(VB)Integerを2つのShortに分割する方法

PCソフト開発

「Integer型の値を2つのShort型に分割する」という簡単な作業でハマってしまったお話です。

経緯

とある案件で通信系のボードを経由してInteger型の値を読み書きする必要がありました。ところが、ボードに付属しているライブラリ関数は、Short型の配列しかサポートしていませんでした。

Integerのビットイメージを16bitずつ分けるだけの関数を作成しました。

VB
    Private _shorts(1) As Short

    ''Intを2つのShortに変換する関数
    Public Function IntToShorts(value As Integer) As Short()
        _shorts(0) = value And &HFFFF          ''Lower 16 bits
        _shorts(1) = (value >> 16) And &HFFFF  ''Upper 16 bits
        Return _shorts
    End Function

デバッグするまでもないと思っていたのですが、一応テストしてみたところ、Integerの値によって例外が発生するケースがありました。下記はその時のスクリーンショットです。

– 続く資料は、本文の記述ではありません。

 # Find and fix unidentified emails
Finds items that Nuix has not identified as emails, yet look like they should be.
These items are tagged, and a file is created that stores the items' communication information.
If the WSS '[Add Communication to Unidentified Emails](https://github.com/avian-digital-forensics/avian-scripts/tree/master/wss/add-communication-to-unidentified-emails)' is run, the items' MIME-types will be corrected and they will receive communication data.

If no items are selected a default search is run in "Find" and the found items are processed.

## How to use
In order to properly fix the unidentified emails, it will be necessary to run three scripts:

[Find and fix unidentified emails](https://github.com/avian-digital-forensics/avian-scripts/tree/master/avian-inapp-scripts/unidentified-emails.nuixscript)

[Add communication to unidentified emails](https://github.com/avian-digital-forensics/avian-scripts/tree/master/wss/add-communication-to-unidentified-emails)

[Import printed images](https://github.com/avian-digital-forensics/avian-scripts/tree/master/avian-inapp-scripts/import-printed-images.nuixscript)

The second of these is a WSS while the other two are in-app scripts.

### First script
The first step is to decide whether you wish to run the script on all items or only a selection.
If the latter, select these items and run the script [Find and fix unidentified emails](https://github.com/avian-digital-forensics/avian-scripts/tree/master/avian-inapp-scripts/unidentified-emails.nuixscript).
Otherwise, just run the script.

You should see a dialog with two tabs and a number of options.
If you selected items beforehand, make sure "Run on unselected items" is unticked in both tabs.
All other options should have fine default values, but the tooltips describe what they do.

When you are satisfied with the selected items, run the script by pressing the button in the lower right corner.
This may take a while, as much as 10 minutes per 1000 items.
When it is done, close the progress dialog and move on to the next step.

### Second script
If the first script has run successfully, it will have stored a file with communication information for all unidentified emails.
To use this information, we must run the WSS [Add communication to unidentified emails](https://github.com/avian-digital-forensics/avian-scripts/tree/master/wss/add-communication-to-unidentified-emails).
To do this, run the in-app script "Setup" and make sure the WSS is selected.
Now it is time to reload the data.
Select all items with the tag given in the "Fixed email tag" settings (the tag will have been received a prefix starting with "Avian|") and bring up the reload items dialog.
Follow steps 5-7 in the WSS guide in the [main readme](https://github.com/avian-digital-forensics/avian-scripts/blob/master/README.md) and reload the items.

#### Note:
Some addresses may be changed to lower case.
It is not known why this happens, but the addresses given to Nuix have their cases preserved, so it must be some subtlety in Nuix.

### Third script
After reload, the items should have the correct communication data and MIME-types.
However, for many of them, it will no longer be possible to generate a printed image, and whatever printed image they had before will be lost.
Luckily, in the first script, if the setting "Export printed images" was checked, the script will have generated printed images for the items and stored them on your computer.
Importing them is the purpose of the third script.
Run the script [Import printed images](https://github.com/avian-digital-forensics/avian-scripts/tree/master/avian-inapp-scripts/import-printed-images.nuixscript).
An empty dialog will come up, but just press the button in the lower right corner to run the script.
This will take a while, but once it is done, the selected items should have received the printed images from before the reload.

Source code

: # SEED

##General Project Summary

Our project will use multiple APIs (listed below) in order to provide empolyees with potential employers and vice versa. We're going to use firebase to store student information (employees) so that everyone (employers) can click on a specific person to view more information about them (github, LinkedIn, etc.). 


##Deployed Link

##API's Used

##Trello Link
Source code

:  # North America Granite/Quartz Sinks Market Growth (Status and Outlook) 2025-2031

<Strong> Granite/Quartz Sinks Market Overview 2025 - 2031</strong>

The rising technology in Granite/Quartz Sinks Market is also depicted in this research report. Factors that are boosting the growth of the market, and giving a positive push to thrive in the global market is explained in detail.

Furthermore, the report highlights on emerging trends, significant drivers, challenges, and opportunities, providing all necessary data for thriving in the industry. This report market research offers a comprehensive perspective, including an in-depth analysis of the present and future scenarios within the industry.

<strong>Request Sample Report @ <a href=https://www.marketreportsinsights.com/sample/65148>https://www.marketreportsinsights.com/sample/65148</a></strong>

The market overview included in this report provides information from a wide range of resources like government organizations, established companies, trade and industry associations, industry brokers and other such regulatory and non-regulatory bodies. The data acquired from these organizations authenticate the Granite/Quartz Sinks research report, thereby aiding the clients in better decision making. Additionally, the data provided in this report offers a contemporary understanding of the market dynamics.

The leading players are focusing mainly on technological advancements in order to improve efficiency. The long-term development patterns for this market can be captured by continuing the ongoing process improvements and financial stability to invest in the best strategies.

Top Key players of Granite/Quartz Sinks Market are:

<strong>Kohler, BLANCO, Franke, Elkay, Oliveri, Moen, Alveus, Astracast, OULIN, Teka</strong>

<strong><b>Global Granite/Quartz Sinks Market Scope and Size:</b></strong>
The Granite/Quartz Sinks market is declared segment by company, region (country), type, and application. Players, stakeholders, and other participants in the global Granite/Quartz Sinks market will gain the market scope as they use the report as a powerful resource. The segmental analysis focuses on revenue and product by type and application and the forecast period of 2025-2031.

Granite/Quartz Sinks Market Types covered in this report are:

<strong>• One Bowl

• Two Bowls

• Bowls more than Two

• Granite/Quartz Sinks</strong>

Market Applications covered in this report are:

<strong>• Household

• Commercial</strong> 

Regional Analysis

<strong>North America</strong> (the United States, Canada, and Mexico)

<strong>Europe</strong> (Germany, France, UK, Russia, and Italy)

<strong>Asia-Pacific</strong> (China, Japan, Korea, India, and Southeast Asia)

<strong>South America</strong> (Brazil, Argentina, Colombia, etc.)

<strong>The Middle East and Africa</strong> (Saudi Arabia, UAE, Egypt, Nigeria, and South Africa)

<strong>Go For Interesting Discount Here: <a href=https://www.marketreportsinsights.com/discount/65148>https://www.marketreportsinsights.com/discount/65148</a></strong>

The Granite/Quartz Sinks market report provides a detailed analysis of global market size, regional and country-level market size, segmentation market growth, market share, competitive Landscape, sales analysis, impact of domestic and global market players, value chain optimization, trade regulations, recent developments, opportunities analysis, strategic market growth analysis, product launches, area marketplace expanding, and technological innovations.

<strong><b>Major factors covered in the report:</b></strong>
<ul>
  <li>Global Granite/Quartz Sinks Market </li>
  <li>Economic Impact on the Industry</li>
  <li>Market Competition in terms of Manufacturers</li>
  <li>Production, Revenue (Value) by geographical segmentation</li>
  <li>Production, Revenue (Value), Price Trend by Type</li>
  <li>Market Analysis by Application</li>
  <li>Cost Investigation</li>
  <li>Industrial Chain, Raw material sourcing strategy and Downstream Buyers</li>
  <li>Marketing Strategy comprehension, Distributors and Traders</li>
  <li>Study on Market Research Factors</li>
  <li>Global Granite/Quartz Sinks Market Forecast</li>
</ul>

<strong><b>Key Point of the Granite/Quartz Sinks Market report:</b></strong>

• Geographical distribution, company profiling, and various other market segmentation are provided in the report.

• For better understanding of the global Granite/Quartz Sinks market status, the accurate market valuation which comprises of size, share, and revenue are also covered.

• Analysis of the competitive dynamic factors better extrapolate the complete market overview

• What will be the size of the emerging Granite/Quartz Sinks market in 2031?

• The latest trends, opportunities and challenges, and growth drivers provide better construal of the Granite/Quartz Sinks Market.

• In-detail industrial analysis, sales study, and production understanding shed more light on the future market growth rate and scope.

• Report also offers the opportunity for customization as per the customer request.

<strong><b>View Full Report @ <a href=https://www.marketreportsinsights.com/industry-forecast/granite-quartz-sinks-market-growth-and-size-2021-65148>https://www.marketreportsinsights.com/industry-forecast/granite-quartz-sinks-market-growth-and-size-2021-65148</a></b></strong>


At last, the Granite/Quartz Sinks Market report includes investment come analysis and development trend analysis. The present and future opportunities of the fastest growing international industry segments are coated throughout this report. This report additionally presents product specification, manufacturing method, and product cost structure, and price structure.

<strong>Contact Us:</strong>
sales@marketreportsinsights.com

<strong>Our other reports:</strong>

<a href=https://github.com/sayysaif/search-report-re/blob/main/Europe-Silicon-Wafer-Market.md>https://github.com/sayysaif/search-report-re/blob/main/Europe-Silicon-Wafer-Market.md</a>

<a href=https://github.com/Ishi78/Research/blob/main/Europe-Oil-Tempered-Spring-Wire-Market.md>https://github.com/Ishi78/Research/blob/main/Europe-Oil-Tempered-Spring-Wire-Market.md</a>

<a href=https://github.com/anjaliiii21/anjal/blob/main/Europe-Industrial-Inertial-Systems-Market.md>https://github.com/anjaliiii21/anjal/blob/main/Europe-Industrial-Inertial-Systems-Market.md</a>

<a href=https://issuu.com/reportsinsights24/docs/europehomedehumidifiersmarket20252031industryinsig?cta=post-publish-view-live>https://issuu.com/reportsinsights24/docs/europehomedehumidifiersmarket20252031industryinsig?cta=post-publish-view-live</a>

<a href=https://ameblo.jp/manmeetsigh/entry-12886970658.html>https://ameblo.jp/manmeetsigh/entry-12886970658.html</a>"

例外の発生箇所は、下位16bitのビットANDしてShortに代入している行でした。

この時の引数の値-123を例にして説明します。
まず、-123は16進数で:&HFFFFFF85なので、&HFFFFとビットANDをとると&H0000FF85になります。Integer同士のビットANDでは例外は発生しないので、Short型に代入する時に発生していることになります。

オーバーフローが起きる理由

調査の結果、&H0000FF85は、10進数で65413です。この値を代入する際Short型の取りうる値の範囲(-32768~32767)に収まっていないということで、オーバーフローとなっているのでした。ちなみに明示的にキャストしてみたのですが、同じ結果でした。

引数が負数の場合は、上位16ビット、下位16ビットどちらの最上位ビットも1になるので、オーバーフローになりますが、正数の場合でも下位16ビットが1になる可能性があるので、オーバーフローとなります。例)&H00008000(10進 32768)

解決策

この状況を打開する方法がわからなくて困った末、クライアントに報告したところ程なくサンプルプログラムを送っていただきました。

VB
    Private _shorts(1) As Short
    
    Public Function IntToShorts(value As Integer) As Short()
        Dim v0 As Integer = value And &HFFFF
        If (v0 And &H8000) <> 0 Then
            'Short型のマイナス値表現に変換
            v0 = (&HFFFF - v0 + 1) * -1
        End If
        
        Dim v1 As Integer = (value >> 16) And &HFFFF
        If (v1 And &H8000) <> 0 Then
            'Short型のマイナス値表現に変換
            v1 = (&HFFFF - v1 + 1) * -1
        End If

        _shorts(0) = v0
        _shorts(1) = v1

        Return _shorts
    End Function

なるほど、最上位ビットが経っている場合は、負数なのでShortの負数表現に変換するという方法です。計算としては、補数を取って-1を掛けるというシンプルな手法で、計算速度もそれほど遅くなりません。私には全く思いつかなかったので冷や汗をかきました。

C#ではどうなるか

同じことをC#でやってみるどうなるかやってみたら、意外な結果になりました。

C#
private short[] _shorts = new short[2];

//Intを2つのshortに変換
public short[] IntToShorts(int value)
{
    _shorts[0] = (short)(value & 0xFFFF);         // Lower 16 bits
    _shorts[1] = (short)((value >> 16) & 0xFFFF); // Upper 16 bits
    return _shorts;
}

VBと違うところは、intからshortへの明示的なキャストをしているところです。これは言語仕様上必要な処置です。その他は書き方の違いのみで同じです。

これを-123に対して実施しても、オーバーフロー例外は発生せず、_short[0]には-123、_short[1]には-1が入ります。

先に説明したように、VBの場合は、-123の16進数である&HFF85が65413として扱かわれるため例外となりました。これに対してC#の場合は、&HFF85は符号拡張されて-123となっているということです。

どちらも.Net Framework4.8を使用したので、同じ動作をすると思っていたのですが、言語仕様の違いのほうが優先されることがあるのですね。